This change has a name: it's XML [eXtensible Markup Language]. I don't care for the time being if XML is a plain SGML subset; or if it is an entirely new thing under SGML disguises. XML's birth is of utmost importance because it introduces completely new business perspectives and cultural paradigms into both the SGML world and the Web world. Regardless of its technical essence, XML is an economic and cultural *change*. It is not an evolution. Hence the questions, hopes, fears, and rumors, around it.
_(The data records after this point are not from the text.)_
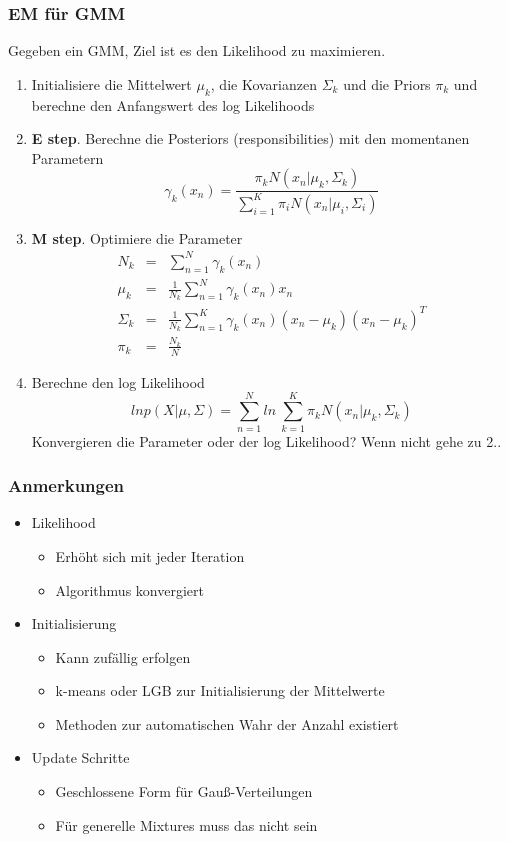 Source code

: 	\subsubsection{EM für GMM}
	Gegeben ein GMM, Ziel ist es den Likelihood zu maximieren.
	\begin{enumerate}
		\item Initialisiere die Mittelwert $\mu_k$, die Kovarianzen $\Sigma_k$ und die Priors $\pi_k$ und berechne den  Anfangswert des log Likelihoods
		\item \textbf{E step}. Berechne die Posteriors (responsibilities) mit den momentanen Parametern
		\begin{equation*}
			\gamma_k(x_n) = \frac{\pi_kN(x_n\vert \mu_k, \Sigma_k)}{\sum_{i=1}^K\pi_iN(x_n\vert \mu_i,\Sigma_i)}
		\end{equation*}
		\item \textbf{M step}. Optimiere die Parameter
		\begin{eqnarray*}
			N_k &=& \sum_{n=1}^N\gamma_k(x_n)\\
			\mu_k &=& \frac{1}{N_k}\sum_{n=1}^N\gamma_k(x_n)x_n\\
			\Sigma_k &=& \frac{1}{N_k}\sum_{n=1}^K\gamma_k(x_n)(x_n-\mu_k)(x_n-\mu_k)^T\\
			\pi_k &=& \frac{N_k}{N}
		\end{eqnarray*}
		\item Berechne den log Likelihood
		\begin{equation*}
			ln p(X\vert\mu, \Sigma) = \sum_{n=1}^Nln~\sum_{k=1}^K\pi_kN(x_n\vert \mu_k,\Sigma_k)
		\end{equation*}
		Konvergieren die Parameter oder der log Likelihood? Wenn nicht gehe zu 2..
	\end{enumerate}
	\subsubsection{Anmerkungen}
	\begin{itemize}
		\item Likelihood
		\begin{itemize}
			\item Erhöht sich mit jeder Iteration
			\item Algorithmus konvergiert
		\end{itemize}
		\item Initialisierung
		\begin{itemize}
			\item Kann zufällig erfolgen
			\item k-means oder LGB zur Initialisierung der Mittelwerte
			\item Methoden zur automatischen Wahr der Anzahl existiert
		\end{itemize}
		\item Update Schritte
		\begin{itemize}
			\item Geschlossene Form für Gauß-Verteilungen
			\item Für generelle Mixtures muss das nicht sein
		\end{itemize}
	\end{itemize}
Information systems have their own evolution history, made of a succession of small, discrete steps. From time to time, however, an evolutionary step is understood, often in retrospect, as having had a much larger stride and impact than others, and above all, as being of a very different nature. Such evolutionary steps are actually breaks in an otherwise nearly linear evolution. They are *changes*, "revolutions" if you prefer. Such breaks change the way people think about information systems; they change the way information systems are applied to human endeavours; and of course, they change the economic deal in the information systems industry.

True changes in information systems have not been so many. In the recent past, I can see three of them: cheap and powerful personal computers in the eighties; new user's operating modes (GUIs) in the nineties; a worldwide network of computing systems today. Please observe that I am speaking of economic and cultural changes, not of technical ones. Economic and cultural changes may become real years after a technical revolution made them possible: it took 25 years to turn the Internet into a mass media.

Observe, too, that it would be over-simplistic to chop the information systems history into successive, disjoint "eras". The birth of a new economic and cultural paradigm does not imply that the old ones disappear. Rather, they would co-exist, at least for a period of time, which can be moreover very long. Old information systems precisely become socially deprecated as "old" because new paradigms exist to evaluate them, both economically and culturally; conversely, "new" information systems become praised because there is a social consent about them as being materializations of the new paradigms. If you can manage with over-simplifications, then "new" means "good" to "progressive" people, while it means "bad" to "conservative" ones.

Co-existence is not peace. Economic pressures with opposite goals are at work. On the vendors' side, the competition is between "progressive" and "conservative" products and services; between different "progressive" vendors; and between "conservative" vendors as well, who would compete about what and how to be conservative about! On the customers' side, from line employees to top management, different and often opposite interests are conflicting inside a single company or organization, regarding investment policies, users' training, operating and maintaining costs, ergonomics, and many more factors, up to and including personal motivations, tastes, prejudices, feelings, and emotions.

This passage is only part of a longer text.